WHAT NEEDS TO BE DONE.
Among the entries that follow, some lines contain the word "disciplines". Show all of them.
TASK MATERIAL section start
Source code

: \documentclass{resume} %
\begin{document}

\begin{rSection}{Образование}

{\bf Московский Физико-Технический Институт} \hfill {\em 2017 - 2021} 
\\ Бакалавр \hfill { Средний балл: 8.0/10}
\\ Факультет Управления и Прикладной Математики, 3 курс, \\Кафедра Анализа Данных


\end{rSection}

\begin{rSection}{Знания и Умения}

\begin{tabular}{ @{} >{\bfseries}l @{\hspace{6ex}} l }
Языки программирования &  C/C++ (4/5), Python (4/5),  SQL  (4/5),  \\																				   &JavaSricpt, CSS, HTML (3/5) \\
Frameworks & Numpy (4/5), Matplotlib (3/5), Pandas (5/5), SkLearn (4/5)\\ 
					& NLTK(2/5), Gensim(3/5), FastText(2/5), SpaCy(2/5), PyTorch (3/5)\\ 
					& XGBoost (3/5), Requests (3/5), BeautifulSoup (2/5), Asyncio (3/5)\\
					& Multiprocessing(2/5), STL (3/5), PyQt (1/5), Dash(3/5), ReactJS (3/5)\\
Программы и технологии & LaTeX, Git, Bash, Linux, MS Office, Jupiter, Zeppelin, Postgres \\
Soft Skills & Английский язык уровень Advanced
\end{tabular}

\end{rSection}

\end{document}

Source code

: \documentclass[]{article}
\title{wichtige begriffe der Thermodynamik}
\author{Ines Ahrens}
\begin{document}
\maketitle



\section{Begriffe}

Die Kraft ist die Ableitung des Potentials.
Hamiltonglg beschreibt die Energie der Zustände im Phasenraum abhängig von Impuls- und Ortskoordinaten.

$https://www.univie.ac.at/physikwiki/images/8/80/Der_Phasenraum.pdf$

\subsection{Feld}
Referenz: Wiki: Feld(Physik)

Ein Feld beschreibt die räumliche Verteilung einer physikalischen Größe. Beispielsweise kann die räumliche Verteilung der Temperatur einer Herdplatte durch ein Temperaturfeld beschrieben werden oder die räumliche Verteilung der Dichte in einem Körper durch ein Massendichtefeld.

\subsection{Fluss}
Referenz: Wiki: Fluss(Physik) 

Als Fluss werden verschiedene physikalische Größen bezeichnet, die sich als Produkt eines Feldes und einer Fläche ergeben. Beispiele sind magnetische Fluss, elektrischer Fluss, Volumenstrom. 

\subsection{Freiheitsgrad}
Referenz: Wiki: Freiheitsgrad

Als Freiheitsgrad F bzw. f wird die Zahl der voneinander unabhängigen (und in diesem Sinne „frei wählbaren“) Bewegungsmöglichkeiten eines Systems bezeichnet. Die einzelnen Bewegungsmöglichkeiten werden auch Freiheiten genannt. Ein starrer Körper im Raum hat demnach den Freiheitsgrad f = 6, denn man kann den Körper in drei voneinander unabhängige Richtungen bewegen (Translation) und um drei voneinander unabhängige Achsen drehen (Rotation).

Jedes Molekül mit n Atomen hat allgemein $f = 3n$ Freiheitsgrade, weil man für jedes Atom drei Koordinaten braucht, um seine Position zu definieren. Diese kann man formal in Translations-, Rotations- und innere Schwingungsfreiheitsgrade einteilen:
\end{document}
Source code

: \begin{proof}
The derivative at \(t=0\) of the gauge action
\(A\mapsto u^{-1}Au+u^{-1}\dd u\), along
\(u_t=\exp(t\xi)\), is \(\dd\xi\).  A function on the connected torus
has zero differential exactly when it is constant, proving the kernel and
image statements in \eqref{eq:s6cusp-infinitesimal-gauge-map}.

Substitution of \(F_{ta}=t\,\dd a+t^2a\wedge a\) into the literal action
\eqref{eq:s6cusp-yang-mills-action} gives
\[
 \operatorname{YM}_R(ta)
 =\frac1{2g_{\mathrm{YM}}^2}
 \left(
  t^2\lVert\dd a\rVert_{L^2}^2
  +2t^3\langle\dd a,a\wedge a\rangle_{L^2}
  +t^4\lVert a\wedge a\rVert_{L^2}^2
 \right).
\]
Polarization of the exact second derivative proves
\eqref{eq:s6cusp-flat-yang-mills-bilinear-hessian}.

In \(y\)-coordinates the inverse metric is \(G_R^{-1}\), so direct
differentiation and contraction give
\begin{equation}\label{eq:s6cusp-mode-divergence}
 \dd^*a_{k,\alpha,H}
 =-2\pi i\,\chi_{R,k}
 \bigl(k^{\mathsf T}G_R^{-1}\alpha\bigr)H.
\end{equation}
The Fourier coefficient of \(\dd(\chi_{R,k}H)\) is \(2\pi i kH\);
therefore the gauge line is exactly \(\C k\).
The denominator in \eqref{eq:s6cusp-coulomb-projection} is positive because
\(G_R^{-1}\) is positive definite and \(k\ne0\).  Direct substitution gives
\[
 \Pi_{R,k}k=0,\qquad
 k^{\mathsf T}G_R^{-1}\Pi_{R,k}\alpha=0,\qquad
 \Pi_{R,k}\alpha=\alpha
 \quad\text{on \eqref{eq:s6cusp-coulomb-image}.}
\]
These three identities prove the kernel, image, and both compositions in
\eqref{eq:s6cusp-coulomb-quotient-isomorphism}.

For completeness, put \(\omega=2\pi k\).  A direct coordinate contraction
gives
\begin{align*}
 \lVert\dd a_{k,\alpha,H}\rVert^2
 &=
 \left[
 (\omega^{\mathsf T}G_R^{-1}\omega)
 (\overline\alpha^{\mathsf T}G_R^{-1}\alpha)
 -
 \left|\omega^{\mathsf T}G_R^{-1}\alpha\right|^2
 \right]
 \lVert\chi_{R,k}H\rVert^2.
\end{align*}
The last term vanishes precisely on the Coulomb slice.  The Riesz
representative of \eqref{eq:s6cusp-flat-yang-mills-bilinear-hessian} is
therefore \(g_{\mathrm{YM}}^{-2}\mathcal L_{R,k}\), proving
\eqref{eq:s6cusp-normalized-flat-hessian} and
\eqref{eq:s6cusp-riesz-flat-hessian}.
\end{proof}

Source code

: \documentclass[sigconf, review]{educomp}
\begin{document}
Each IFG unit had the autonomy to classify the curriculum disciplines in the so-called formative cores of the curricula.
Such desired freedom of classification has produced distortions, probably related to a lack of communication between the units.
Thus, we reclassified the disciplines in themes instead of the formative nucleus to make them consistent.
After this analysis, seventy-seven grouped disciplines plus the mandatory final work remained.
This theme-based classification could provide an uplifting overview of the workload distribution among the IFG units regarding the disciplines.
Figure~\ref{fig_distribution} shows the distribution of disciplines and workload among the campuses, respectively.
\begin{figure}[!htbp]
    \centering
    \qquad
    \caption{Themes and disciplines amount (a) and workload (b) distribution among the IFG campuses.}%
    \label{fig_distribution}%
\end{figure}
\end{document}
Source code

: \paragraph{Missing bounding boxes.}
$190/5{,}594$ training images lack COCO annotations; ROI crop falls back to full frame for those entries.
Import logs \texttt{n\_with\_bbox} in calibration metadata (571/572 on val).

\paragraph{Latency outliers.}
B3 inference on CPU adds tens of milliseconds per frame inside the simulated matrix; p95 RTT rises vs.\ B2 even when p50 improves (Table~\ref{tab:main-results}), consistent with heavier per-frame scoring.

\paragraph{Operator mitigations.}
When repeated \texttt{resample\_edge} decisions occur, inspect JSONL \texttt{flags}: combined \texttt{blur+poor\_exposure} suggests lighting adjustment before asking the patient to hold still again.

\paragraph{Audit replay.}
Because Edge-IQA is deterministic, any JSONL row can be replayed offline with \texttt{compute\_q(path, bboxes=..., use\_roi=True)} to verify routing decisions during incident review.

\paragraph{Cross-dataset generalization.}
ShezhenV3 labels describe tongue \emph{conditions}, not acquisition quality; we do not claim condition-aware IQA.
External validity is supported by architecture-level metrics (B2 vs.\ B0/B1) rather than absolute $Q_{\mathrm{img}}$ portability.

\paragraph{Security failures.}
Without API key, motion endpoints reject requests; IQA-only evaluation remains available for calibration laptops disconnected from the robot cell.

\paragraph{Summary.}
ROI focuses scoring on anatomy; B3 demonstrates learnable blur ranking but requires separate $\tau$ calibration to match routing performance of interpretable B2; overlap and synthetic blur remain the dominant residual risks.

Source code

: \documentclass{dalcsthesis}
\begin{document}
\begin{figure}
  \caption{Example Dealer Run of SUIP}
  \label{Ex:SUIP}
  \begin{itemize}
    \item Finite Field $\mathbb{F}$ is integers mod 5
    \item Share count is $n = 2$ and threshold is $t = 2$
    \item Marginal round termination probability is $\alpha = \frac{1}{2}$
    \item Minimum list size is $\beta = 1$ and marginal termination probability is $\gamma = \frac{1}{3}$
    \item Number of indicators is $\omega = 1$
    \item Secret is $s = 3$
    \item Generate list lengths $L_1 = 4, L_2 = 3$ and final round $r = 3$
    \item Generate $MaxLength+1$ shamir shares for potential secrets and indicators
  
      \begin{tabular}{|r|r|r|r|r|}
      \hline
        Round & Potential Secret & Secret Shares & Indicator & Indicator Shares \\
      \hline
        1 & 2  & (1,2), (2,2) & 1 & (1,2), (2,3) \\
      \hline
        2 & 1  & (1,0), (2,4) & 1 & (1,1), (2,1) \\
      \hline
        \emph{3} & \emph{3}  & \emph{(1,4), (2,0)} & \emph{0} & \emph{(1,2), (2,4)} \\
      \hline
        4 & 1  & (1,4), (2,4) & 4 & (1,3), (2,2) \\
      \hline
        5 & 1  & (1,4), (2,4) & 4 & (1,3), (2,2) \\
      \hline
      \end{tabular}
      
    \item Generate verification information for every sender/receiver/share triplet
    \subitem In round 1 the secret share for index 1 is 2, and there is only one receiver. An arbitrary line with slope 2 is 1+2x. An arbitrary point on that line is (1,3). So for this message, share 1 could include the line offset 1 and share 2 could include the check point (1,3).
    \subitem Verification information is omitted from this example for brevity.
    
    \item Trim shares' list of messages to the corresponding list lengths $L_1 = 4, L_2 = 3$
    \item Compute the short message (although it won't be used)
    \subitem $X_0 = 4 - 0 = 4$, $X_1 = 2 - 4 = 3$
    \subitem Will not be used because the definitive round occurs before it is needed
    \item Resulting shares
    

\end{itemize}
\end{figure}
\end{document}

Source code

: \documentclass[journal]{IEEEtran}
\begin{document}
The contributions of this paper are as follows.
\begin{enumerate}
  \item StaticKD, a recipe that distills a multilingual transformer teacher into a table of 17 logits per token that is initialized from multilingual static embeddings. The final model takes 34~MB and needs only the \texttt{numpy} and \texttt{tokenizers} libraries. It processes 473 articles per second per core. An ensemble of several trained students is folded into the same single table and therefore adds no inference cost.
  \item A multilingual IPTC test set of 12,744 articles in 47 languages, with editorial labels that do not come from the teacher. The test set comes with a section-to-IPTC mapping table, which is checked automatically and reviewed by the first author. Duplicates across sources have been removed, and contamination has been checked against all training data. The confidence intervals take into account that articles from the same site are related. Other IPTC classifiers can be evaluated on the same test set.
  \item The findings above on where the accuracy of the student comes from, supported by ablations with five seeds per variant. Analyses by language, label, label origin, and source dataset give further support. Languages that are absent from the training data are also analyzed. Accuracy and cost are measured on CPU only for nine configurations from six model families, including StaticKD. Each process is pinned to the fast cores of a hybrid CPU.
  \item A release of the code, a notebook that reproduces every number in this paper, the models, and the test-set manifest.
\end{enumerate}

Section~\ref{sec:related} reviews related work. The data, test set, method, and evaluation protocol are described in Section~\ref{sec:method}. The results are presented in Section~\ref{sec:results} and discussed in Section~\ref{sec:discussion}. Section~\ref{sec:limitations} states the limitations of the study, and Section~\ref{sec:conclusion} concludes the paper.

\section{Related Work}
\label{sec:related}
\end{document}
TASK MATERIAL section end
RESPONSE TO THIS EXERCISE.
Each IFG unit had the autonomy to classify the curriculum disciplines in the so-called formative cores of the curricula.
Thus, we reclassified the disciplines in themes instead of the formative nucleus to make them consistent.
After this analysis, seventy-seven grouped disciplines plus the mandatory final work remained.
This theme-based classification could provide an uplifting overview of the workload distribution among the IFG units regarding the disciplines.
Figure~\ref{fig_distribution} shows the distribution of disciplines and workload among the campuses, respectively.
    \caption{Themes and disciplines amount (a) and workload (b) distribution among the IFG campuses.}%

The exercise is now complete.